El ecosistema de la farándula nacional, lejos de evolucionar hacia un análisis de espectáculos más profesional, parece haberse estancado en una dinámica de ataques personales y descalificaciones que rozan lo delictivo. Lo ocurrido durante la tarde de este miércoles entre Sergio Rojas, conductor de “Qué te lo digo” en Zona Latina, y Daniela Aránguiz, panelista de “Sígueme” en TV+, es el ejemplo más nítido de una pantalla que se alimenta del conflicto vacío y la violencia verbal.

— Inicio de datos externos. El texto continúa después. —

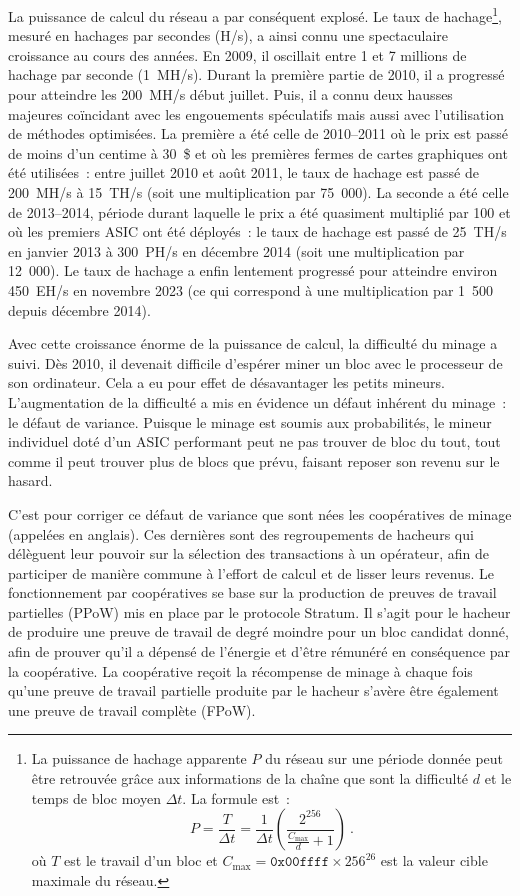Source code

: La puissance de calcul du réseau a par conséquent explosé. Le taux de hachage\footnote{La puissance de hachage apparente $P$ du réseau sur une période donnée peut être retrouvée grâce aux informations de la chaîne que sont la difficulté $d$ et le temps de bloc moyen $\Delta t$. La formule est~: \[
P = \frac{T}{\Delta t} = \frac{1}{\Delta t} \left( \frac{2^{256}}{\frac{C_{\mathrm{max}}}{d} + 1} \right)~.
\] où $T$ est le travail d'un bloc et $C_{\mathrm{max}} = \mathtt{0x00ffff} \times 256^{26}$ est la valeur cible maximale du réseau.}, mesuré en hachages par secondes (H/s), a ainsi connu une spectaculaire croissance au cours des années. En 2009, il oscillait entre 1 et 7 millions de hachage par seconde (1~MH/s). Durant la première partie de 2010, il a progressé pour atteindre les 200~MH/s début juillet. Puis, il a connu deux hausses majeures coïncidant avec les engouements spéculatifs mais aussi avec l'utilisation de méthodes optimisées. La première a été celle de 2010--2011 où le prix est passé de moins d'un centime à 30~\$ et où les premières fermes de cartes graphiques ont été utilisées~: entre juillet 2010 et août 2011, le taux de hachage est passé de 200~MH/s à 15~TH/s (soit une multiplication par 75~000). La seconde a été celle de 2013--2014, période durant laquelle le prix a été quasiment multiplié par 100 et où les premiers ASIC ont été déployés~: le taux de hachage est passé de 25~TH/s en janvier 2013 à 300~PH/s en décembre 2014 (soit une multiplication par 12~000). Le taux de hachage a enfin lentement progressé pour atteindre environ 450~EH/s en novembre 2023 (ce qui correspond à une multiplication par 1~500 depuis décembre 2014).


Avec cette croissance énorme de la puissance de calcul, la difficulté du minage a suivi. Dès 2010, il devenait difficile d'espérer miner un bloc avec le processeur de son ordinateur. Cela a eu pour effet de désavantager les petits mineurs. L'augmentation de la difficulté a mis en évidence un défaut inhérent du minage~: le défaut de variance. Puisque le minage est soumis aux probabilités, le mineur individuel doté d'un ASIC performant peut ne pas trouver de bloc du tout, tout comme il peut trouver plus de blocs que prévu, faisant reposer son revenu sur le hasard.

C'est pour corriger ce défaut de variance que sont nées les coopératives de minage (appelées  en anglais). Ces dernières sont des regroupements de hacheurs qui délèguent leur pouvoir sur la sélection des transactions à un opérateur, afin de participer de manière commune à l'effort de calcul et de lisser leurs revenus. Le fonctionnement par coopératives se base sur la production de preuves de travail partielles (PPoW) mis en place par le protocole Stratum. Il s'agit pour le hacheur de produire une preuve de travail de degré moindre pour un bloc candidat donné, afin de prouver qu'il a dépensé de l'énergie et d'être rémunéré en conséquence par la coopérative. La coopérative reçoit la récompense de minage à chaque fois qu'une preuve de travail partielle produite par le hacheur s'avère être également une preuve de travail complète (FPoW).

El origen de la disputa: rumores y audios
La chispa que encendió este enfrentamiento simultáneo fue la difusión de una antigua controversia que involucra a Raimundo Cerda. Tras reflotarse un rumor sobre el pasado sentimental del ingeniero, Rojas expuso en su programa un mensaje privado enviado por Aránguiz. Según el periodista, la ex “Mekano” facilitó su teléfono personal para que un tercero lo contactara, lo que derivó en un intercambio de mensajes que escaló rápidamente a los insultos.
La respuesta de Aránguiz, reproducida al aire por Rojas, no escatimó en epítetos soeces y amenazas judiciales. “Te voy a meter una demanda del porte de un buque”, advirtió la panelista a través de audios cargados de un lenguaje que, lejos de defender una postura, solo reforzó el tono hostil que impera en estas señales de cable y televisión abierta.
Descalificaciones profesionales en pantalla abierta
El conflicto no terminó con la reproducción de los audios. Minutos después, y aprovechando su vitrina en TV+, Aránguiz lanzó un ataque directo a la idoneidad profesional de Rojas. La panelista cuestionó la validez de su título de periodista y aseguró que el comunicador se encuentra “vetado” de otros canales, afirmando que su espacio de trabajo se basa en mentiras y falta de ética por revelar mensajes privados sin autorización.
Por su parte, Rojas no se quedó atrás en la retórica despectiva, calificando a Aránguiz de “ordinaria” y cuestionando su capacidad de raciocinio ante un tema que, según él, ya estaba aclarado. Este intercambio de “fuego cruzado” entre dos canales competidores deja en evidencia que el objetivo no es informar, sino generar una retroalimentación de conflictos personales para sostener audiencias que parecen habituadas a este nivel de confrontación.
Una industria que se devora a sí misma
Resulta alarmante observar cómo figuras de la comunicación utilizan sus espacios de trabajo como plataformas de venganza personal. La mención de Aránguiz hacia los compañeros de Rojas, Antonella Ríos y Luis Sandoval, sugiriendo que deben ser “rescatados” de sus manos, solo añade una capa más de toxicidad a un ambiente laboral ya degradado.
Este tipo de episodios reafirma la crisis de contenido que atraviesa el género. La farándula, en lugar de ser una crónica social o de entretenimiento, se ha transformado en un ring de boxeo donde la ética periodística es la primera víctima. Mientras los programas sigan validando el insulto y la exposición de la privacidad como moneda de cambio, el público continuará siendo testigo de una televisión que premia la ordinariez por sobre la calidad.